━━ Raw data ━━

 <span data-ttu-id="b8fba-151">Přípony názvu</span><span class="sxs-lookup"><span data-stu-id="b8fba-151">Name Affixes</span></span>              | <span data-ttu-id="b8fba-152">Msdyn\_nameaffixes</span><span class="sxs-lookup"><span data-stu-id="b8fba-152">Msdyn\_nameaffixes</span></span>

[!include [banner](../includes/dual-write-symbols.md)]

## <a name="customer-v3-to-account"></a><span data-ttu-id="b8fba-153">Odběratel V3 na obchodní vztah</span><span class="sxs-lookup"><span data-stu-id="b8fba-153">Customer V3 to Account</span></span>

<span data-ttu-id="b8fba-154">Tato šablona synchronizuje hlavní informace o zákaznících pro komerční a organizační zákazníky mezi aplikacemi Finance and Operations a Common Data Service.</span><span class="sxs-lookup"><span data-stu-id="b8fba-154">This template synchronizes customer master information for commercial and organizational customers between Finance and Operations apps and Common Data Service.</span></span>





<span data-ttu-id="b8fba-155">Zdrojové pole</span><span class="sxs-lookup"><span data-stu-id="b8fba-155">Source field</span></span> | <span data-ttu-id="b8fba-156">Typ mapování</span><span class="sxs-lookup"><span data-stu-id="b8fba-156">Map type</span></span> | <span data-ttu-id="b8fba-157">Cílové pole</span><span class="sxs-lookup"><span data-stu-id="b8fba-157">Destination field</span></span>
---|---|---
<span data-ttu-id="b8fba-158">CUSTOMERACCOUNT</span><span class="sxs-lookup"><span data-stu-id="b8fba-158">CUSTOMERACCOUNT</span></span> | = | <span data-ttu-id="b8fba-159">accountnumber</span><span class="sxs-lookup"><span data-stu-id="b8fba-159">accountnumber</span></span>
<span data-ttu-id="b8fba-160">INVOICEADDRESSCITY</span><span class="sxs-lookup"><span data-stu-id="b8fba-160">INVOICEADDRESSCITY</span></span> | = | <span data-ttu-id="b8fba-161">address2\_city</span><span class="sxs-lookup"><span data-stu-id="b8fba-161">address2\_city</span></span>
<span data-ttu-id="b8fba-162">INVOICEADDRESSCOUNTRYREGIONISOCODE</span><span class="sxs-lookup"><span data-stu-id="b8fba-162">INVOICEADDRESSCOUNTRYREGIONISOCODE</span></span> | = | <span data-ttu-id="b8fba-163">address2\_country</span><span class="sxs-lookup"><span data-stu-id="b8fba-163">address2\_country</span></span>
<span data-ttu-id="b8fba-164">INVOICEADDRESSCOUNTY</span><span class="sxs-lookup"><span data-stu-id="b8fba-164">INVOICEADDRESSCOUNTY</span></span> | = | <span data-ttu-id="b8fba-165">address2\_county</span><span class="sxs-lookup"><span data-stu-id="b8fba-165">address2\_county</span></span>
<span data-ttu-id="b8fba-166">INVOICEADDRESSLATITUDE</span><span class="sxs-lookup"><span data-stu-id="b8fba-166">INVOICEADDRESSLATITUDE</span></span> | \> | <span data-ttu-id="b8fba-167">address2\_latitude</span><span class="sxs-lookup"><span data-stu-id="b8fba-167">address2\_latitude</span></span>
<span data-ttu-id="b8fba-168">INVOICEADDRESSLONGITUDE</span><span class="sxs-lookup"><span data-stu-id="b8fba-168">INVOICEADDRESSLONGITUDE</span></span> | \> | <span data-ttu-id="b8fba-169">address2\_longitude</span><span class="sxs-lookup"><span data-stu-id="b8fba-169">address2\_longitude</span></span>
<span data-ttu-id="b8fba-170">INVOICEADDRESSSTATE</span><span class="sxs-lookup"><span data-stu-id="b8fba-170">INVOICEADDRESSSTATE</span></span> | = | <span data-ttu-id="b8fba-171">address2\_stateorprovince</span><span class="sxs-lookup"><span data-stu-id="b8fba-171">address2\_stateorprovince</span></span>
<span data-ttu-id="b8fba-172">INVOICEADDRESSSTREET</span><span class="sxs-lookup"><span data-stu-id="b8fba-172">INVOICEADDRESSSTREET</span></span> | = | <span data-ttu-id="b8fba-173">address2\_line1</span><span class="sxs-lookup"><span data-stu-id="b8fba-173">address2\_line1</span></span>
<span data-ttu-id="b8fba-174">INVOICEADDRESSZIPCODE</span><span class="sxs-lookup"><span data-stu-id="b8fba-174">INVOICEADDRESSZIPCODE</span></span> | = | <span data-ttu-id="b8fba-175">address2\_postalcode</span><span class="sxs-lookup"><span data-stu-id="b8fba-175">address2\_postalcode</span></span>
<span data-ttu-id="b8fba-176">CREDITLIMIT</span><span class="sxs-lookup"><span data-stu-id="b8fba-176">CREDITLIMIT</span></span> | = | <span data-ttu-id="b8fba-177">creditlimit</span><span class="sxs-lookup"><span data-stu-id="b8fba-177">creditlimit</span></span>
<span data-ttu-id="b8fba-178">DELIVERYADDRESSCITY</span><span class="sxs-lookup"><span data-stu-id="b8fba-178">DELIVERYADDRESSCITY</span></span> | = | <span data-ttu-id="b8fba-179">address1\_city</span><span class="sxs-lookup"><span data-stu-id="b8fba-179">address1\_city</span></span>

━━━

The data are to be transcribed in full, exactly as given.

### Answer to the exercise
 <span data-ttu-id="b8fba-151">Přípony názvu</span><span class="sxs-lookup"><span data-stu-id="b8fba-151">Name Affixes</span></span>              | <span data-ttu-id="b8fba-152">Msdyn\_nameaffixes</span><span class="sxs-lookup"><span data-stu-id="b8fba-152">Msdyn\_nameaffixes</span></span>

[!include [banner](../includes/dual-write-symbols.md)]

## <a name="customer-v3-to-account"></a><span data-ttu-id="b8fba-153">Odběratel V3 na obchodní vztah</span><span class="sxs-lookup"><span data-stu-id="b8fba-153">Customer V3 to Account</span></span>

<span data-ttu-id="b8fba-154">Tato šablona synchronizuje hlavní informace o zákaznících pro komerční a organizační zákazníky mezi aplikacemi Finance and Operations a Common Data Service.</span><span class="sxs-lookup"><span data-stu-id="b8fba-154">This template synchronizes customer master information for commercial and organizational customers between Finance and Operations apps and Common Data Service.</span></span>





<span data-ttu-id="b8fba-155">Zdrojové pole</span><span class="sxs-lookup"><span data-stu-id="b8fba-155">Source field</span></span> | <span data-ttu-id="b8fba-156">Typ mapování</span><span class="sxs-lookup"><span data-stu-id="b8fba-156">Map type</span></span> | <span data-ttu-id="b8fba-157">Cílové pole</span><span class="sxs-lookup"><span data-stu-id="b8fba-157">Destination field</span></span>
---|---|---
<span data-ttu-id="b8fba-158">CUSTOMERACCOUNT</span><span class="sxs-lookup"><span data-stu-id="b8fba-158">CUSTOMERACCOUNT</span></span> | = | <span data-ttu-id="b8fba-159">accountnumber</span><span class="sxs-lookup"><span data-stu-id="b8fba-159">accountnumber</span></span>
<span data-ttu-id="b8fba-160">INVOICEADDRESSCITY</span><span class="sxs-lookup"><span data-stu-id="b8fba-160">INVOICEADDRESSCITY</span></span> | = | <span data-ttu-id="b8fba-161">address2\_city</span><span class="sxs-lookup"><span data-stu-id="b8fba-161">address2\_city</span></span>
<span data-ttu-id="b8fba-162">INVOICEADDRESSCOUNTRYREGIONISOCODE</span><span class="sxs-lookup"><span data-stu-id="b8fba-162">INVOICEADDRESSCOUNTRYREGIONISOCODE</span></span> | = | <span data-ttu-id="b8fba-163">address2\_country</span><span class="sxs-lookup"><span data-stu-id="b8fba-163">address2\_country</span></span>
<span data-ttu-id="b8fba-164">INVOICEADDRESSCOUNTY</span><span class="sxs-lookup"><span data-stu-id="b8fba-164">INVOICEADDRESSCOUNTY</span></span> | = | <span data-ttu-id="b8fba-165">address2\_county</span><span class="sxs-lookup"><span data-stu-id="b8fba-165">address2\_county</span></span>
<span data-ttu-id="b8fba-166">INVOICEADDRESSLATITUDE</span><span class="sxs-lookup"><span data-stu-id="b8fba-166">INVOICEADDRESSLATITUDE</span></span> | \> | <span data-ttu-id="b8fba-167">address2\_latitude</span><span class="sxs-lookup"><span data-stu-id="b8fba-167">address2\_latitude</span></span>
<span data-ttu-id="b8fba-168">INVOICEADDRESSLONGITUDE</span><span class="sxs-lookup"><span data-stu-id="b8fba-168">INVOICEADDRESSLONGITUDE</span></span> | \> | <span data-ttu-id="b8fba-169">address2\_longitude</span><span class="sxs-lookup"><span data-stu-id="b8fba-169">address2\_longitude</span></span>
<span data-ttu-id="b8fba-170">INVOICEADDRESSSTATE</span><span class="sxs-lookup"><span data-stu-id="b8fba-170">INVOICEADDRESSSTATE</span></span> | = | <span data-ttu-id="b8fba-171">address2\_stateorprovince</span><span class="sxs-lookup"><span data-stu-id="b8fba-171">address2\_stateorprovince</span></span>
<span data-ttu-id="b8fba-172">INVOICEADDRESSSTREET</span><span class="sxs-lookup"><span data-stu-id="b8fba-172">INVOICEADDRESSSTREET</span></span> | = | <span data-ttu-id="b8fba-173">address2\_line1</span><span class="sxs-lookup"><span data-stu-id="b8fba-173">address2\_line1</span></span>
<span data-ttu-id="b8fba-174">INVOICEADDRESSZIPCODE</span><span class="sxs-lookup"><span data-stu-id="b8fba-174">INVOICEADDRESSZIPCODE</span></span> | = | <span data-ttu-id="b8fba-175">address2\_postalcode</span><span class="sxs-lookup"><span data-stu-id="b8fba-175">address2\_postalcode</span></span>
<span data-ttu-id="b8fba-176">CREDITLIMIT</span><span class="sxs-lookup"><span data-stu-id="b8fba-176">CREDITLIMIT</span></span> | = | <span data-ttu-id="b8fba-177">creditlimit</span><span class="sxs-lookup"><span data-stu-id="b8fba-177">creditlimit</span></span>
<span data-ttu-id="b8fba-178">DELIVERYADDRESSCITY</span><span class="sxs-lookup"><span data-stu-id="b8fba-178">DELIVERYADDRESSCITY</span></span> | = | <span data-ttu-id="b8fba-179">address1\_city</span><span class="sxs-lookup"><span data-stu-id="b8fba-179">address1\_city</span></span>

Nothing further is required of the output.